En tant qu’auditeur, l’on est propulsé dans ce maelstrom gargantuesque, plaqué par la batterie virulente et fasciné par les schémas désolés des leads, tandis que la prestation ubiquiste de Tim nous transcende. Les titres font preuve d’un savoir-faire colossal, à l’image de « An Unbroken Moment », et son break d’une beauté déstabilisante, laissant d’abord filtrer une nappe opaque et quelques bruitages angéliques, puis se laissant guider par une contrebasse étalant avec classe un riff solennel ensuite repris par les autres instruments. Un morceau qui évolue aussi sans fioriture, et sans lasser, grâce à des mélodies toujours aussi captivantes et irrésistibles. Les morceaux deviennent rapidement épiques, dévoilant une pleine cohésion entre la beauté et la douleur, exprimée par l’ardeur de certaines partitions. Et grâce aux légères nappes orchestrales que les claviers apposent, les plages se trouvent magnifiées. Finalement, l’instrumentale « November » apporte une bise fraîche parmi les sonorités fourmillant de toutes parts ; d’un côté de par son acoustique et son air de flûte dépaysant, mais aussi car l’aspect Metal qui leur succède se démarque des autres pistes. L’harmonie musicale y est brillante, et les saturations ne sont pas aussi en avant, laissant les cymbales et leads envoûtants s’imposer.

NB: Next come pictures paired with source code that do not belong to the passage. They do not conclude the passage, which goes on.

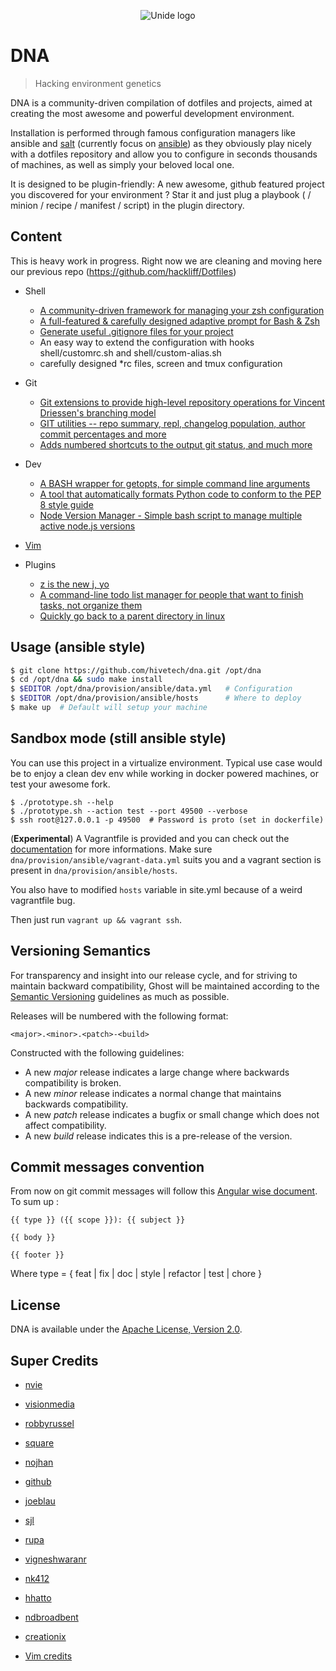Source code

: <p align="center">
  <img src="https://raw.github.com/hivetech/hivetech.github.io/master/images/logo-unide.png" alt="Unide logo"/>
</p>

DNA
====

> Hacking environment genetics


DNA is a community-driven compilation of dotfiles and projects, aimed
at creating the most awesome and powerful development environment.

Installation is performed through famous configuration managers like ansible
and [salt](http://saltstack.com/community.html) (currently focus on [ansible](www.ansibleworks.com)) as they obviously play nicely with a
dotfiles repository and allow you to configure in seconds thousands of machines,
as well as simply your beloved local one.  

It is designed to be plugin-friendly: A new awesome, github featured
project you discovered for your environment ? Star it and just plug
a playbook ( / minion / recipe / manifest / script) in the plugin directory.


Content
-------

This is heavy work in progress. Right now we are cleaning and moving here our
previous repo (https://github.com/hackliff/Dotfiles)

* Shell

    * [A community-driven framework for managing your zsh configuration](https://github.com/robbyrussell/oh-my-zsh)
    * [A full-featured & carefully designed adaptive prompt for Bash & Zsh](https://github.com/nojhan/liquidprompt)
    * [Generate useful .gitignore files for your project](https://github.com/joeblau/gitignore.io)
    * An easy way to extend the configuration with hooks shell/customrc.sh and shell/custom-alias.sh
    * carefully designed \*rc files, screen and tmux configuration

* Git

    * [Git extensions to provide high-level repository operations for Vincent Driessen's branching model](https://github.com/nvie/gitflow)
    * [GIT utilities -- repo summary, repl, changelog population, author commit percentages and more](https://github.com/visionmedia/git-extras)
    * [Adds numbered shortcuts to the output git status, and much more](https://github.com/ndbroadbent/scm_breeze)

* Dev

    * [A BASH wrapper for getopts, for simple command line arguments](https://github.com/nk412/optparse)
    * [A tool that automatically formats Python code to conform to the PEP 8 style guide](https://github.com/hhatto/autopep8)
    * [Node Version Manager - Simple bash script to manage multiple active node.js versions](https://github.com/creationix/nvm)

* [Vim](https://github.com/hivetech/dna/blob/develop/vim/doc.markdown#plugins)

* Plugins

    * [z is the new j, yo](https://github.com/rupa/z)
    * [A command-line todo list manager for people that want to finish tasks, not organize them](http://stevelosh.com/projects/t/)
    * [Quickly go back to a parent directory in linux](https://github.com/vigneshwaranr/bd)

Usage (ansible style)
-----

```bash
$ git clone https://github.com/hivetech/dna.git /opt/dna
$ cd /opt/dna && sudo make install
$ $EDITOR /opt/dna/provision/ansible/data.yml   # Configuration
$ $EDITOR /opt/dna/provision/ansible/hosts      # Where to deploy
$ make up  # Default will setup your machine
```

Sandbox mode (still ansible style)
------------

You can use this project in a virtualize environment. Typical use case would be
to enjoy a clean dev env while working in docker powered machines, or test your
awesome fork.

```console
$ ./prototype.sh --help
$ ./prototype.sh --action test --port 49500 --verbose
$ ssh root@127.0.0.1 -p 49500  # Password is proto (set in dockerfile)
```

(**Experimental**) A Vagrantfile is provided and you can check out the [documentation](http://docs.vagrantup.com/v2/provisioning/ansible.html)
for more informations. Make sure `dna/provision/ansible/vagrant-data.yml` suits
you and a vagrant section is present in `dna/provision/ansible/hosts`.

You also have to modified `hosts` variable in site.yml because of a weird vagrantfile bug.

Then just run `vagrant up && vagrant ssh`.


Versioning Semantics
--------------------

For transparency and insight into our release cycle, and for striving to
maintain backward compatibility, Ghost will be maintained according to the
[Semantic Versioning](http://semver.org/) guidelines as much as possible.

Releases will be numbered with the following format:

`<major>.<minor>.<patch>-<build>`

Constructed with the following guidelines:

* A new *major* release indicates a large change where backwards compatibility is broken.
* A new *minor* release indicates a normal change that maintains backwards compatibility.
* A new *patch* release indicates a bugfix or small change which does not affect compatibility.
* A new *build* release indicates this is a pre-release of the version.


Commit messages convention
--------------------------

From now on git commit messages will follow this [Angular wise document](https://docs.google.com/document/d/1QrDFcIiPjSLDn3EL15IJygNPiHORgU1_OOAqWjiDU5Y/edit#).
To sum up :

```
{{ type }} ({{ scope }}): {{ subject }}

{{ body }}

{{ footer }}
```

Where type = { feat | fix | doc | style | refactor | test | chore }

License
-------

DNA is available under the [Apache License, Version 2.0](http://www.apache.org/licenses/LICENSE-2.0.html).

Super Credits
-------------

* [nvie](https://github.com/nvie)
* [visionmedia](https://github.com/visionmedia)
* [robbyrussel](https://github.com/robbyrussell)
* [square](https://github.com/square)
* [nojhan](https://github.com/nojhan)
* [github](https://github.com/github)
* [joeblau](https://github.com/joeblau)
* [sjl](https://github.com/sjl)
* [rupa](https://github.com/rupa)
* [vigneshwaranr](https://github.com/vigneshwaranr)
* [nk412](https://github.com/nk412)
* [hhatto](https://github.com/hhatto)
* [ndbroadbent](https://github.com/ndbroadbent)
* [creationix](https://github.com/creationix)

* [Vim credits](https://github.com/hivetech/dna/blob/develop/vim/doc.markdown#super-credits)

Au travers de Torn Beyond Reason, l’Australien derrière WOODS OF DESOLATION livre une œuvre grandiose, d’une qualité exceptionnelle. Solutionnant tous ses défauts des trois dernières années, il parvient à dépasser les limites de ses horizons musicaux, écrivant une suite de compositions extrêmement honnêtes et touchantes. Défini comme l’album qu’il avait toujours voulu réaliser, ce second effort s’est sans conteste emparé de son âme, ouvrant à l’auditeur des fresques grandioses, unissant à merveille une mélancolie épique retracée par de fabuleux leads, et une désolation inégalée, que la rythmique impitoyable abat sans remords. Finalement, le ton eschatologique qui déchire l’atmosphère achève l’auditeur qui n’a d’autres choix que d’abdiquer face à cet univers dantesque.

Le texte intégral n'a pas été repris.